> **Assigned task**: Every record below should be transcribed exactly. Omit the images.

[Plain-text document sources]
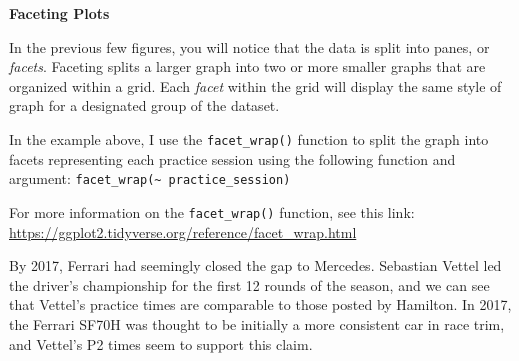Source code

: \documentclass[
]{book}
\begin{document}
\begin{blackbox}

\begin{center}
\textbf{Faceting Plots}

\end{center}

In the previous few figures, you will notice that the data is split into panes, or \emph{facets}.
Faceting splits a larger graph into two or more smaller graphs that are organized within a grid. Each \emph{facet} within the grid will display the same style of graph for a designated group of the dataset.

In the example above, I use the \texttt{facet\_wrap()} function to split the graph into facets representing each practice session using the following function and argument: \texttt{facet\_wrap(\textasciitilde{}\ practice\_session)}

For more information on the \texttt{facet\_wrap()} function, see this link: \url{https://ggplot2.tidyverse.org/reference/facet_wrap.html}

\end{blackbox}

By 2017, Ferrari had seemingly closed the gap to Mercedes. Sebastian Vettel led the driver's championship for the first 12 rounds of the season, and we can see that Vettel's practice times are comparable to those posted by Hamilton. In 2017, the Ferrari SF70H was thought to be initially a more consistent car in race trim, and Vettel's P2 times seem to support this claim.
\end{document}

> **Your solution**:
Source code

: \documentclass[
]{book}
\begin{document}
\begin{blackbox}

\begin{center}
\textbf{Faceting Plots}

\end{center}

In the previous few figures, you will notice that the data is split into panes, or \emph{facets}.
Faceting splits a larger graph into two or more smaller graphs that are organized within a grid. Each \emph{facet} within the grid will display the same style of graph for a designated group of the dataset.

In the example above, I use the \texttt{facet\_wrap()} function to split the graph into facets representing each practice session using the following function and argument: \texttt{facet\_wrap(\textasciitilde{}\ practice\_session)}

For more information on the \texttt{facet\_wrap()} function, see this link: \url{https://ggplot2.tidyverse.org/reference/facet_wrap.html}

\end{blackbox}

By 2017, Ferrari had seemingly closed the gap to Mercedes. Sebastian Vettel led the driver's championship for the first 12 rounds of the season, and we can see that Vettel's practice times are comparable to those posted by Hamilton. In 2017, the Ferrari SF70H was thought to be initially a more consistent car in race trim, and Vettel's P2 times seem to support this claim.
\end{document}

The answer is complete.